Top of Recorded data
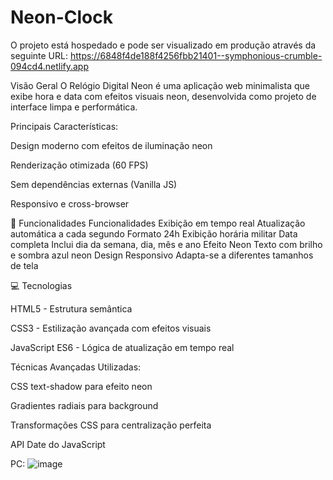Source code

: # Neon-Clock

O projeto está hospedado e pode ser visualizado em produção através da seguinte URL: https://6848f4de188f4256fbb21401--symphonious-crumble-094cd4.netlify.app

Visão Geral
O Relógio Digital Neon é uma aplicação web minimalista que exibe hora e data com efeitos visuais neon, desenvolvida como projeto de interface limpa e performática.

Principais Características:

Design moderno com efeitos de iluminação neon

Renderização otimizada (60 FPS)

Sem dependências externas (Vanilla JS)

Responsivo e cross-browser

🚀 Funcionalidades
Funcionalidades
Exibição em tempo real	Atualização automática a cada segundo
Formato 24h	Exibição horária militar
Data completa	Inclui dia da semana, dia, mês e ano
Efeito Neon	Texto com brilho e sombra azul neon
Design Responsivo	Adapta-se a diferentes tamanhos de tela

💻 Tecnologias

HTML5 - Estrutura semântica

CSS3 - Estilização avançada com efeitos visuais

JavaScript ES6 - Lógica de atualização em tempo real

Técnicas Avançadas Utilizadas:

CSS text-shadow para efeito neon

Gradientes radiais para background

Transformações CSS para centralização perfeita

API Date do JavaScript

PC:
![image](https://github.com/user-attachments/assets/f6436c54-83e4-4d86-9d2d-ef6054c692f7)

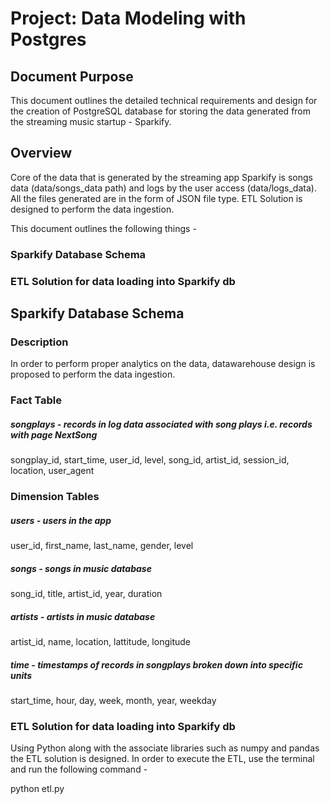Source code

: # Project: Data Modeling with Postgres

## Document Purpose
This document outlines the detailed technical requirements and design for the creation of PostgreSQL database for storing the data generated from the streaming music startup - Sparkify.

## Overview
Core of the data that is generated by the streaming app Sparkify is songs data (data/songs_data path) and logs by the user access (data/logs_data). All the files generated are in the form of JSON file type. ETL Solution is designed to perform the data ingestion.

This document outlines the following things -
### Sparkify Database Schema
### ETL Solution for data loading into Sparkify db

## Sparkify Database Schema
### Description
In order to perform proper analytics on the data, datawarehouse design is proposed to perform the data ingestion. 

### Fact Table
##### songplays - records in log data associated with song plays i.e. records with page NextSong
songplay_id, start_time, user_id, level, song_id, artist_id, session_id, location, user_agent

### Dimension Tables
##### users - users in the app
user_id, first_name, last_name, gender, level
##### songs - songs in music database
song_id, title, artist_id, year, duration
##### artists - artists in music database
artist_id, name, location, lattitude, longitude
##### time - timestamps of records in songplays broken down into specific units
start_time, hour, day, week, month, year, weekday

### ETL Solution for data loading into Sparkify db
Using Python along with the associate libraries such as numpy and pandas the ETL solution is designed.
In order to execute the ETL, use the terminal and run the following command -

python etl.py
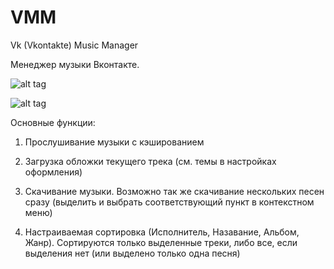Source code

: VMM
===

Vk (Vkontakte) Music Manager


Менеджер музыки Вконтакте.

![alt tag](https://hsto.org/files/a1b/f2e/316/a1bf2e316beb47df9850dceb00dbfd4d.png)

![alt tag](https://habrastorage.org/files/b8d/431/13d/b8d43113d7b5446bbd1352d0c27895aa.png)


Основные функции:

1. Прослушивание музыки с кэшированием

2. Загрузка обложки текущего трека (см. темы в настройках оформления)

3. Скачивание музыки. Возможно так же скачивание нескольких песен сразу (выделить и выбрать соответствующий пункт в контекстном меню)

4.  Настраиваемая сортировка (Исполнитель, Назавание, Альбом, Жанр). Сортируются только выделенные треки, либо все, если выделения нет (или выделено только одна песня)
Bottom of Recorded data
▶ [Task to complete]: Above, find the line holding "API Date do JavaScript" and the line holding "## Document Purpose". Print exactly those two lines and every line between them, but no pictures.

▶ [Result]:
API Date do JavaScript

PC:
![image](https://github.com/user-attachments/assets/f6436c54-83e4-4d86-9d2d-ef6054c692f7)

Source code

: # Project: Data Modeling with Postgres

## Document Purpose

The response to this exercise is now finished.